As nice as the e-tron’s interior might be, once you strap on the Rift it’s replaced by a whole new world. In this case, it was a specially-created demo by Disney Games and Interactive Experiences, called Marvel’s Avengers: Rocket’s Rescue Run. Using the controller, I was in charge of blasting away asteroids aimed at destroying us. That in itself is neat, but then again anyone can do that right in the comfort of their living room.
If you’ve tried to wear a VR headset in a moving car before – hopefully not while driving it yourself – you’ll probably know why it’s a bad idea. Motion sickness can be a serious kill-joy for any sort of virtual reality experience, particularly when you’re in a vehicle and your body is getting conflicting messages to what your eyes are seeing.
What sets the Holoride experience apart is how integrated the VR experience is to the movements of the car itself. The experience is designed to tie in all of the telemetry data captured by the e-tron’s sensors, and synchronize every turn, every acceleration, and every braking maneuver to match the gaming experience.
At one point, for instance, we got an audio cue that we were speeding up… then suddenly I felt a massive acceleration – as if I was blazing through space. In reality, the e-tron sped up quickly from around 20mph to 90mph. The demo game and the car data are sync’d up, but what Audi and the Holoride team tells me is that the aim is to make gaming experience more “elastic.” Depending on how long your drive route is, and what unexpected delays you might encounter, that’s how long the game will last.
It’s still early days for Holoride as an experience and as a platform. The gist of this particular early demo was to demonstrate the potential of the platform as a new entertainment category. I can certainly see this going beyond entertainment. Imagine being in Rome, where traffic may be slower: instead of a game, Holoride could load up an educational experience, as you drive through the Roman Empire back in the days when it was ruled by Caesar, while in reality you Uber to your lunch date or home from work.
Just because Marvel’s Avengers: Rocket’s Rescue Run was set in space, there’s no reason every Holoride trip needs to be on the macro scale. A different experience could take you into the human body, your route through veins, organs, and more all echoing the movements of the car outside you.
Holoride isn’t an Audi product, and nor is it completely owned by Disney. They plan to onboard addition investors in the future, in fact, with the eventual goal of opening the platform the broader content creator community. Other automakers are expected to join in on the fun, too, though I’m perhaps most excited about the potential when it’s the car itself doing the driving.

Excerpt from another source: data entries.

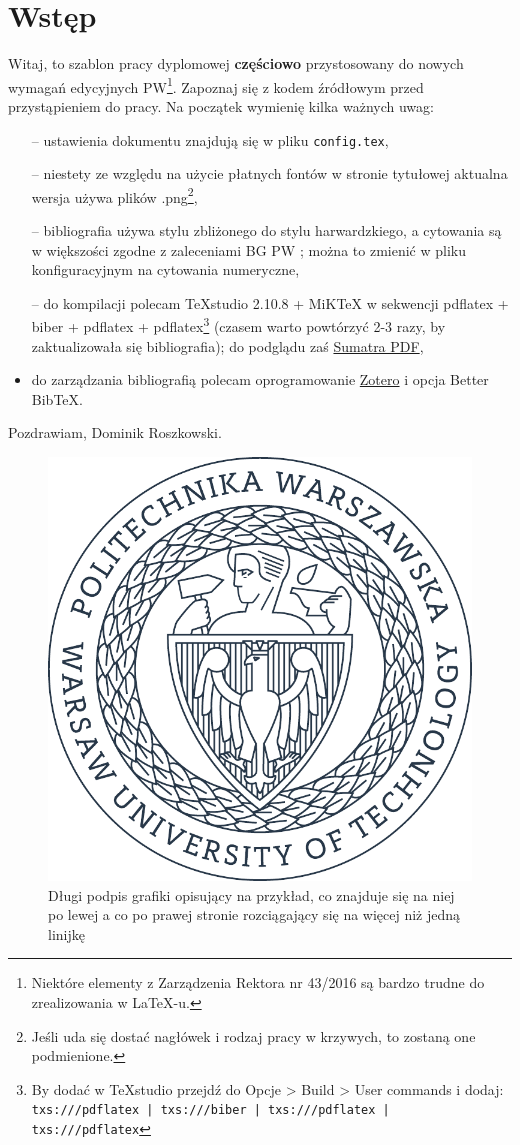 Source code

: \chapter{Wstęp}
Witaj, to szablon pracy dyplomowej \textbf{częściowo} przystosowany do nowych wymagań edycyjnych PW\footnote{Niektóre elementy z Zarządzenia Rektora nr 43/2016 są bardzo trudne do zrealizowania w \LaTeX-u.}. Zapoznaj się z kodem źródłowym przed przystąpieniem do pracy. Na początek wymienię kilka ważnych uwag:

\begin{itemize}
	\item[--] ustawienia dokumentu znajdują się w pliku \texttt{config.tex},
	\item[--] niestety ze względu na użycie płatnych fontów w stronie tytułowej aktualna wersja używa plików .png\footnote{Jeśli uda się dostać nagłówek i rodzaj pracy w krzywych, to zostaną one podmienione.},
	\item[--] bibliografia używa stylu zbliżonego do stylu harwardzkiego\parencite{ogata2010modern}, a cytowania są w większości zgodne z zaleceniami BG PW \parencite{linh2002line}; można to zmienić w pliku konfiguracyjnym\parencite[Some kind of post note]{DUMMY:1} na cytowania numeryczne,
	\item[--] do kompilacji polecam TeXstudio 2.10.8 + MiKTeX w sekwencji pdflatex + biber + pdflatex + pdflatex\footnote{By dodać w TeXstudio przejdź do Opcje > Build > User commands i dodaj: \texttt{txs:///pdflatex | txs:///biber | txs:///pdflatex | txs:///pdflatex}} (czasem warto powtórzyć 2-3 razy, by zaktualizowała się bibliografia); do podglądu zaś \href{https://www.sumatrapdfreader.org/}{Sumatra PDF},
	\item do zarządzania bibliografią polecam oprogramowanie \href{https://www.zotero.org/}{Zotero} i opcja Better BibTeX.
\end{itemize}

\begin{flushright}
	Pozdrawiam, Dominik Roszkowski.
\end{flushright}

\begin{figure}[h] %
\centering
\includegraphics[width=0.6\linewidth]{img/PW_logo}
\caption[Krótki podpis grafiki]{Długi podpis grafiki opisujący na przykład, co znajduje się na niej po lewej a co po prawej stronie rozciągający się na więcej niż jedną linijkę}
\label{fig:PW_logo}
\end{figure}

The question of what occupants in a self-driving vehicle will occupy themselves with is one several car companies have experimented with. Mercedes-Benz’s F 015 Luxury In Motion autonomous prototype back in 2015 envisaged transparent displays, for instance, that could either show the real world moving past the car, or replace that with something more aesthetically pleasing. More recently, Volvo explored the idea of replacing the traditional car interior with a sleeper cabin, with the goal of replacing short-haul flights with a fleet of driverless pods instead.
Even if the seats you’re sitting in during your autonomous car ride are more traditional, Holoride could easily tap into more of the driverless sensor data to augment the experience. The LIDAR scanners used to spot pedestrians, cyclists, and other objects around an autonomous vehicle could used to transform those people into aliens to battle, animals on a virtual safari, or something else within the game. In effect, every adventure would be different, because every trip would be slightly different.
All-in all, for a few minutes I felt like I was Rocket flying around space. I tried shooting at Iron Man, as you do, but of course you can’t; he’ll talk back to you if you hit just right, mind.
It’s early days for Holoride, certainly. This one demo experience is a long way from being market-ready, and it’s unclear just how much it could have deviated from the script and route that Audi and Disney’s ride-along was following. All the same, for one of the first times in a new car I wasn’t tempted to call shotgun for the front seat, and once Holoride starts to gather pace and developers pick up on experiences, the VR world is only going to get more intriguing.